Its founders wanted their love for quirky footwear to have a greater purpose.
Hannah Lavon, a 32-year-old living in Brooklyn, began a side business with a college friend, Ashley Connors, designing and selling playful novelty items. Their most popular were their Vs. mittens, also shaped like animals. The idea was similar – to wear a different animal on each hand – but the message was darker: Your hands were enemies.
The mittens went mainstream when actress Anne Hathaway was photographed wearing the Wolf Vs. Sheep pair in 2012. They quickly sold out. They then expanded to socks, a year-round product.
But Lavon felt like she should be doing something with more meaning. She wanted to use her small business to create positive change, to inspire, and to maybe, in a small way, make the world better. People weren’t buying the socks for the concept, she thought, they were buying them because of how they looked. So she decided to rebrand. Instead of focusing on how the animals didn’t get along, she flipped it, to show how they could. And she made her target demographic young kids.
She imagines kids wearing them saying: ” ‘Yea, my socks don’t match and it’s cool because we like to try new things, we’re all about new experiences and making friends with people.’ It’s a whole broader thing that kids can get behind,” Lavon said. “I think it’s really important to talk to kids about it. Their minds are still open.”
Research has shown these types of messages resonate with young kids. In 2014, psychologist Krista Aronson studied how showing children picture books depicting interracial friends made them more likely to have friends from different racial groups.
“Why do books depicting positive cross-race interaction work?” Aronson wrote in School Library Journal. “Because when we see someone like us doing something with someone different from us, we become more open to doing it ourselves. Psychologists call this vicarious contact. It can ease children’s anxiety about interacting across difference because they have seen that it’s really fun. It also expands their thinking about the group they belong to. After reading, children think, ‘People like me play with people who are different from me’.”

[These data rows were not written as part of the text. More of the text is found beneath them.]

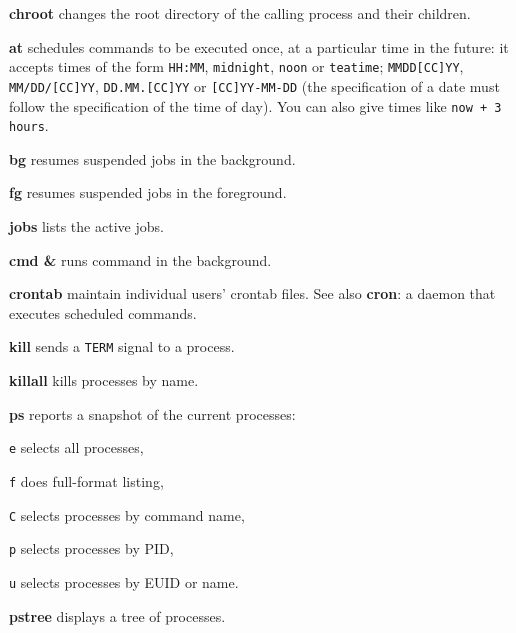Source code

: \begin{compactenum}
	\item [\cmdcore] \textbf{chroot} changes the root directory of the calling process and their children.
\end{compactenum}

\begin{compactenum}
	\item [\cmdvar] \textbf{at} schedules commands to be executed once, 
	at a particular time in the future: it accepts times of the form 
	\texttt{HH:MM}, \texttt{midnight}, \texttt{noon} or \texttt{teatime}; 
	\texttt{MMDD[CC]YY}, \texttt{MM/DD/[CC]YY}, \texttt{DD.MM.[CC]YY} or 
	\texttt{[CC]YY-MM-DD} (the specification of a date 
	must follow the specification of the time of day).
	You can also give times like \texttt{now + 3 hours}.
\end{compactenum}

\begin{compactenum}
	\item [\cmdvar] \textbf{bg} resumes suspended jobs in the background.
	\item [\cmdvar] \textbf{fg} resumes suspended jobs in the foreground.
	\item [\cmdvar] \textbf{jobs} lists the active jobs.
	\item [\cmdvar] \textbf{cmd \&} runs command in the background.
\end{compactenum}

\begin{compactenum}
	\item [\cmdvar] \textbf{crontab} maintain individual users' crontab files.
	See also \textbf{cron}: a daemon that executes scheduled commands.
\end{compactenum}

\begin{compactenum}
	\item [\cmdutil] \textbf{kill} sends a \texttt{TERM} signal to a process.
	\item [\cmdvar] \textbf{killall} kills processes by name.
\end{compactenum}

\begin{compactenum}
	\item [\cmdvar] \textbf{ps} reports a snapshot of the current processes:
	\item [\texttt{e}] selects all processes,
	\item [\texttt{f}] does full-format listing,
	\item [\texttt{C}] selects processes by command name,
	\item [\texttt{p}] selects processes by PID,
	\item [\texttt{u}] selects processes by EUID or name. 
	\item [\cmdvar] \textbf{pstree} displays a tree of processes.
\end{compactenum}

It’s also important to take full advantage of those early years in teaching children to be racially accepting, said Derald Wing Sue, a psychology and education professor at Columbia Teachers College and author of “Race Talk and the Conspiracy of Silence.”
Research shows that children begin to notice racial differences around the age of 3 or 4, Sue said, and around 5 or 6 they begin absorbing cultural cues and openly associating negative qualities with physical features and differences. Around the age of 10, those explicit biases become implicit, or subconscious, and are much more difficult to admit and address.
“It’s important to intervene between the ages of three and six and expose children to differences and talk about them,” Sue said. “In this way you are helping to immunize them” against societal racism.
Beyond welcoming their peers’ racial diversity, teaching kids that they should celebrate their own differences is an integral lesson in early childhood development.
In March, actress Angelina Jolie shared with the young audience at the The Nickelodeon Kids’ Choice Awards that she felt “out of place” growing up. But then she discovered that being “different is good.”
“So, don’t fit in. Don’t sit still. Don’t ever try to do less than you are,” she said. “When somebody tells you you’re different, smile and hold your head up high and be proud.”
And wear mismatched socks.
Sydney Trent contributed to this report.